El prelado considera que en la medida en que se invade a los sectores de microtráfico de drogas se está matando a la juventud, por lo que esa acción delictiva no se le puede dejar en manos “a los tíqueres”.
Lamentó el panorama cuando se observa en los barrios la pobreza, la marginalidad y ver tantos jóvenes como si fueran un hormiguero en colmadones, tomando alcohol y muchos esclavizados con la droga, con el microtráfico.
Asimismo, manifestó que cuando se invade a la República Dominicana de bancas de apuestas, de colmadones en las cuatro esquinas del país y de personas que no respetan el patrimonio, “también estamos produciendo los signos de muerte, la cultura de la pobreza”, dijo.
Abogó porque los barrios sean invadidos por mecanismos de preparación académica, de politécnicos, de medios de productividad, canchas y clubes deportivos, porque esos elementos se han olvidado.
“Tenemos que centralizar nuestra mirada en la juventud. La juventud es la esperanza del mañana. Lo más noble que nosotros tenemos en esta sociedad se llaman los niños, los adolescentes y la juventud”, enfatizó.

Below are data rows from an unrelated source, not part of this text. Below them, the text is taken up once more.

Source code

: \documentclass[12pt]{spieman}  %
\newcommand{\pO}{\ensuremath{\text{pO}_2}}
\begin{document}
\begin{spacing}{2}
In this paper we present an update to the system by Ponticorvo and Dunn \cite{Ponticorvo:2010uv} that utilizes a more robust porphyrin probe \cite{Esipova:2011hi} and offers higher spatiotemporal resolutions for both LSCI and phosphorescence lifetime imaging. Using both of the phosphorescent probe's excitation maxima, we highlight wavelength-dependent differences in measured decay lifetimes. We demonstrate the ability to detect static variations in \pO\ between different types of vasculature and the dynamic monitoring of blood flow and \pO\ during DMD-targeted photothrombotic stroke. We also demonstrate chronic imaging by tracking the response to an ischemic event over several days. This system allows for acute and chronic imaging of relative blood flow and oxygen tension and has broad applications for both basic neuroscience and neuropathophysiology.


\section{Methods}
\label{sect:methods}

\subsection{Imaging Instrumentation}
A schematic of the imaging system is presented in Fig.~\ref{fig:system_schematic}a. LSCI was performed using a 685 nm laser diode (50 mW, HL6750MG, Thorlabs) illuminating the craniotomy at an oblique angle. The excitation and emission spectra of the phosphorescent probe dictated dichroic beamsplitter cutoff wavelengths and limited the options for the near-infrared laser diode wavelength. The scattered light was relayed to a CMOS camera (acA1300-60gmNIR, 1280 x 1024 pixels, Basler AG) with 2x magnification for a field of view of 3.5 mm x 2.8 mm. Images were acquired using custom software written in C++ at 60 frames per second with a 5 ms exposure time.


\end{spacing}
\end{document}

Indicó que República Dominicana tiene una gran oportunidad de tomar a muchos jóvenes y de formarlos ideológicamente y actuar de forma enérgica en contra del microtráfico.
Sostiene que en esta tarea entran la iglesia, los clubes, la sociedad civil, el Estado de Derecho.
Castro Marte manifiesta que están los ministerios de la Mujer y el de de la Juventud, a los cuales instó a ir a los barrios a brindar ayuda a la juventud donde se percibe su ausencia.